- Aim of the task -
Reproduce all of the data exactly.

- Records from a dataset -
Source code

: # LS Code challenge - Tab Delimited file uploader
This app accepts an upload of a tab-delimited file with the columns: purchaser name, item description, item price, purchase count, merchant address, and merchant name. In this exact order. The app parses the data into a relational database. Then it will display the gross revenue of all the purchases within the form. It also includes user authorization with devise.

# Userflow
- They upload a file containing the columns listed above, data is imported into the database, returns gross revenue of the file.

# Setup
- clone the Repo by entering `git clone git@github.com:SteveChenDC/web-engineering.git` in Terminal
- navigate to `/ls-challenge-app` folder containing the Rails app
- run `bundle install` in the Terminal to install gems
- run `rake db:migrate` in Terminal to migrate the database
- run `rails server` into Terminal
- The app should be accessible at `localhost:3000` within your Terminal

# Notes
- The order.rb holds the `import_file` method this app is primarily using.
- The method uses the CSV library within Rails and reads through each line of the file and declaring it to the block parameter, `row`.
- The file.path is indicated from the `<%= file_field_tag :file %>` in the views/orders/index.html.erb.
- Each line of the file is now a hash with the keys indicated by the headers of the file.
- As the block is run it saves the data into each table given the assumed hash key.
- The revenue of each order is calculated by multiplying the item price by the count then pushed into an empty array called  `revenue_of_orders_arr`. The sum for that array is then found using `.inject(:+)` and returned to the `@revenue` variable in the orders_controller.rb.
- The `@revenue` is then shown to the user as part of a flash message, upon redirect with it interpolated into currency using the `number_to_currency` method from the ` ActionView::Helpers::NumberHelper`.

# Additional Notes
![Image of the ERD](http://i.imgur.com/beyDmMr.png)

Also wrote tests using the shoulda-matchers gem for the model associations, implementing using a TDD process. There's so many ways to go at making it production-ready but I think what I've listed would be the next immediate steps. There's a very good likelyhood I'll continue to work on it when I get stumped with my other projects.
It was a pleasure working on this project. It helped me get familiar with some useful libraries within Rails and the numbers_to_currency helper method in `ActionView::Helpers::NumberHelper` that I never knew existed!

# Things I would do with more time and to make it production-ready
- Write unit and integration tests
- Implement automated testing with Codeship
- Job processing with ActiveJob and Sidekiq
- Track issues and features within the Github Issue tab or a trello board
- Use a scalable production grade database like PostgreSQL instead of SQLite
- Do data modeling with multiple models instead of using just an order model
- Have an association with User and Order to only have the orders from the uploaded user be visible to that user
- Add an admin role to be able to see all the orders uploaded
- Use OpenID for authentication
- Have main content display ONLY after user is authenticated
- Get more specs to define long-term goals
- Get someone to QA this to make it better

- Result for this task -
Source code

: # LS Code challenge - Tab Delimited file uploader
This app accepts an upload of a tab-delimited file with the columns: purchaser name, item description, item price, purchase count, merchant address, and merchant name. In this exact order. The app parses the data into a relational database. Then it will display the gross revenue of all the purchases within the form. It also includes user authorization with devise.

# Userflow
- They upload a file containing the columns listed above, data is imported into the database, returns gross revenue of the file.

# Setup
- clone the Repo by entering `git clone git@github.com:SteveChenDC/web-engineering.git` in Terminal
- navigate to `/ls-challenge-app` folder containing the Rails app
- run `bundle install` in the Terminal to install gems
- run `rake db:migrate` in Terminal to migrate the database
- run `rails server` into Terminal
- The app should be accessible at `localhost:3000` within your Terminal

# Notes
- The order.rb holds the `import_file` method this app is primarily using.
- The method uses the CSV library within Rails and reads through each line of the file and declaring it to the block parameter, `row`.
- The file.path is indicated from the `<%= file_field_tag :file %>` in the views/orders/index.html.erb.
- Each line of the file is now a hash with the keys indicated by the headers of the file.
- As the block is run it saves the data into each table given the assumed hash key.
- The revenue of each order is calculated by multiplying the item price by the count then pushed into an empty array called  `revenue_of_orders_arr`. The sum for that array is then found using `.inject(:+)` and returned to the `@revenue` variable in the orders_controller.rb.
- The `@revenue` is then shown to the user as part of a flash message, upon redirect with it interpolated into currency using the `number_to_currency` method from the ` ActionView::Helpers::NumberHelper`.

# Additional Notes
![Image of the ERD](http://i.imgur.com/beyDmMr.png)

Also wrote tests using the shoulda-matchers gem for the model associations, implementing using a TDD process. There's so many ways to go at making it production-ready but I think what I've listed would be the next immediate steps. There's a very good likelyhood I'll continue to work on it when I get stumped with my other projects.
It was a pleasure working on this project. It helped me get familiar with some useful libraries within Rails and the numbers_to_currency helper method in `ActionView::Helpers::NumberHelper` that I never knew existed!

# Things I would do with more time and to make it production-ready
- Write unit and integration tests
- Implement automated testing with Codeship
- Job processing with ActiveJob and Sidekiq
- Track issues and features within the Github Issue tab or a trello board
- Use a scalable production grade database like PostgreSQL instead of SQLite
- Do data modeling with multiple models instead of using just an order model
- Have an association with User and Order to only have the orders from the uploaded user be visible to that user
- Add an admin role to be able to see all the orders uploaded
- Use OpenID for authentication
- Have main content display ONLY after user is authenticated
- Get more specs to define long-term goals
- Get someone to QA this to make it better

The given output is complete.